Posted on 11/11/2007 8:28:39 PM PST by Alex Murphy

Yesterday (Nov. 7): the 90th anniversary of Vladimir Lenin's Communist Revolution. Last week (Oct. 31): the 490th anniversary of the beginning of Martin Luther's Protestant Reformation. That numeral 4 indicates a key difference between the two: The 490 glorified God, while the 90 attempted to deify man -- and some men in particular.

Luther was a theological revolutionary but not a political one. In 1521, he wrote "A Sincere Admonition by Martin Luther to All Christians To Guard Against Insurrection and Rebellion." The following year, as political unrest intensified, Luther preached about effecting change through patience, charity and reliance on God's word rather than violence. He portrayed the devil enjoying religiously based class warfare: "He sits with folded arms behind the fire of hell, and says with malignant looks and frightful grin: 'Ah, how wise these madmen are to play my game! Let them go on; I shall reap the benefit.'"

When one of the madmen, Thomas Muntzer, led a communist uprising in 1524 and 1525, Luther argued that "the Gospel does not make goods common, except in the case of those who do of their own free will what the apostles and disciples did in Acts IV. They did not demand, as do our insane peasants in their raging, that the goods of others -- of a Pilate and a Herod -- should be common, but only their own goods."

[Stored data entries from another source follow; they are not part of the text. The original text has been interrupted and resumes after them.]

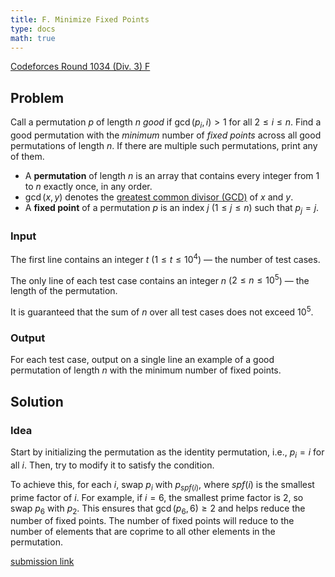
 ```yaml
---
title: F. Minimize Fixed Points
type: docs
math: true
---
```


[Codeforces Round 1034 (Div. 3) F](https://codeforces.com/contest/2123/problem/F)

## Problem

Call a permutation $p$ of length $n$ *good* if $\gcd(p_i, i) > 1$ for all $2 \le i \le n$. Find a good permutation with the *minimum* number of *fixed points* across all good permutations of length $n$. If there are multiple such permutations, print any of them.

- A **permutation** of length $n$ is an array that contains every integer from $1$ to $n$ exactly once, in any order.
- $\gcd(x, y)$ denotes the [greatest common divisor (GCD)](https://en.wikipedia.org/wiki/Greatest_common_divisor) of $x$ and $y$.
- A **fixed point** of a permutation $p$ is an index $j$ ($1 \le j \le n$) such that $p_j = j$.

### **Input**
The first line contains an integer $t$ ($1 \le t \le 10^4$) — the number of test cases.

The only line of each test case contains an integer $n$ ($2 \le n \le 10^5$) — the length of the permutation.

It is guaranteed that the sum of $n$ over all test cases does not exceed $10^5$.

### **Output**
For each test case, output on a single line an example of a good permutation of length $n$ with the minimum number of fixed points.

## Solution

### Idea
Start by initializing the permutation as the identity permutation, i.e., $p_i = i$ for all $i$. Then, try to modify it to satisfy the condition.

To achieve this, for each $i$, swap $p_i$ with $p_{spf(i)}$, where $spf(i)$ is the smallest prime factor of $i$. For example, if $i = 6$, the smallest prime factor is $2$, so swap $p_6$ with $p_2$. This ensures that $\gcd(p_6, 6) \ge 2$ and helps reduce the number of fixed points. The number of fixed points will reduce to the number of elements that are coprime to all other elements in the permutation.

[submission link](https://codeforces.com/contest/2123/submission/327012810)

For nearly five centuries, many Protestants have followed Luther's distinction. It's good for Christians to be charitable by voluntarily selling property they don't need to help those in need. But kissing up to envy by instituting government-forced theft is sleeping with Satan. Communism always works out poorly in practice because people work hardest when they get to keep for themselves and their families most of what they have earned. Those who provide valuable goods and services deserve their profits, and government should not seize it. Government can tax it, but countries prosper the most when taxes are low.

Why, when the historical evidence is so clear, does communism periodically rear its exceptionally ugly head, sometimes in profile as "Christian socialism" and sometimes in full-monty flare? Part of the appeal lies in the thrill of overturning God-given patterns of family and enterprise and substituting our own. Part is power seeking. Part is satanic.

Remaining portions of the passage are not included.